Charities doing overseas aid work will lose funding if they fail to cooperate over safeguarding issues, warned the international development secretary.
Penny Mordaunt said it was “despicable” that sexual exploitation and abuse still existed in the aid sector.
Her comments come after Oxfam workers were accused of using prostitutes in Haiti following the 2010 earthquake.
Oxfam said it was “dismayed by what happened” and would fully cooperate with authorities.
The UK-based charity said it had already set up a whistleblowing hotline to prevent sexual abuse and misconduct.
Oxfam received nearly £32m from the government in the last financial year.
Ms Mordaunt said she was writing to all British charities that receive UK aid to insist they detail the steps they are taking to ensure safeguarding policies are fully in place.
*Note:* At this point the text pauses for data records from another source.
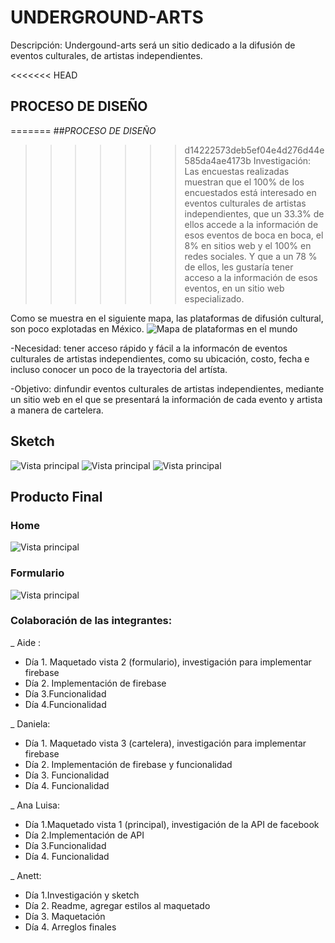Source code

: # UNDERGROUND-ARTS

Descripción: Undergound-arts será un sitio dedicado a la difusión de eventos culturales, de artistas independientes.

<<<<<<< HEAD
## PROCESO DE DISEÑO
=======
##_PROCESO DE DISEÑO_
>>>>>>> d14222573deb5ef04e4d276d44e585da4ae4173b
Investigación: Las encuestas realizadas muestran que el 100% de los encuestados está interesado en eventos
culturales de artistas independientes, que un 33.3% de ellos accede a la información de esos eventos de boca
en boca, el 8% en sitios web y el 100% en redes sociales. Y que a un 78 % de ellos, les gustaría tener acceso
a la información de esos eventos, en un sitio web especializado.

Como se muestra en el siguiente mapa, las plataformas de difusión cultural, son poco explotadas en México.
![Mapa de plataformas en el mundo](./assets/imagen/mapa.jpg)


-Necesidad: tener acceso rápido y fácil a la informacón de eventos culturales de artistas independientes,
como su ubicación, costo, fecha e incluso conocer un poco de la trayectoria del artísta.

-Objetivo: dinfundir eventos culturales de artistas independientes, mediante un sitio web en el que se presentará
la información de cada evento y artista a manera de cartelera.

## Sketch
![Vista principal](./assets/imagen/vista-principal.jpeg)
![Vista principal](./assets/imagen/vista-formulario.jpeg)
![Vista principal](./assets/imagen/vista-cartelera.jpeg)

## Producto Final
### Home
![Vista principal](./assets/imagen/home2.png)
### Formulario
![Vista principal](./assets/imagen/formulario.png)


### Colaboración de las integrantes:


_ Aide :
* Día 1. Maquetado vista 2 (formulario), investigación para implementar firebase
* Día 2. Implementación de firebase
* Día 3.Funcionalidad
* Día 4.Funcionalidad

_ Daniela:
* Día 1. Maquetado vista 3 (cartelera), investigación para implementar firebase
* Día 2. Implementación de firebase y funcionalidad
* Día 3. Funcionalidad
* Día 4. Funcionalidad

_ Ana Luisa:
* Día 1.Maquetado vista 1 (principal), investigación de la API de facebook
* Día 2.Implementación de API
* Día 3.Funcionalidad
* Día 4. Funcionalidad

_ Anett:
* Día 1.Investigación y sketch
* Día 2. Readme, agregar estilos al maquetado
* Día 3. Maquetación
* Día 4. Arreglos finales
“With regard to Oxfam and any other organisation that has safeguarding issues, we expect them to cooperate fully with such authorities, and we will cease to fund any organisation that does not,” she said.
“I am very clear: we will not work with any organisation that does not live up to the high standards on safeguarding and protection that we require.”
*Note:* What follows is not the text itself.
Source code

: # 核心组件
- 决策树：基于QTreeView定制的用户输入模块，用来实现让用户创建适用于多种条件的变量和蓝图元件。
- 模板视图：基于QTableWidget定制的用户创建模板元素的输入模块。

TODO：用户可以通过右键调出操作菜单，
She said her “absolute priority” was to keep the world’s poorest and most vulnerable people safe from harm.
“In the 21st century, it is utterly despicable that sexual exploitation and abuse continues to exist in the aid sector,” she sad.
“The horrific behaviour by some members of Oxfam staff in Haiti in 2011 is an example of a wider issue on which DfID (Department for International Development) is already taking action, both at home and with the international community via the UN.”
Meanwhile, Oxfam is facing further allegations, reported in the Observer, that its staff used prostitutes in Chad in 2006.
The same senior staff member, Roland van Hauwermeiren, led this mission and the charity’s work in Haiti. He resigned from Oxfam in 2011.
Oxfam said it could not corroborate the latest allegations, but it said it was “shocked and dismayed” at what it called the unacceptable behaviour by a small number of people.
“Since the Haiti case in 2011 we have introduced a range of measures to prevent sexual abuse and misconduct happening in the first place and improve how we handle any allegations,” the charity said.
Oxfam has faced growing criticism over the way it handled the sexual misconduct claims against some staff in Haiti in 2011.
The aid workers were in Haiti as part of the relief effort following the devastating magnitude 7.0 earthquake that killed more than 200,000 people in 2010.
Its own investigation into the allegations led to four people being sacked and three others resigning.
On Saturday the Charity Commission said that while Oxfam told the regulator it was investigating inappropriate sexual behaviour, bullying, harassment and staff intimidation, the charity had not given the full details.
The Charity Commission took no further action but says it would have acted differently had it known all the facts.
Oxfam has denied any cover-up and has said the behaviour of some of its staff in Haiti had been “totally unacceptable”.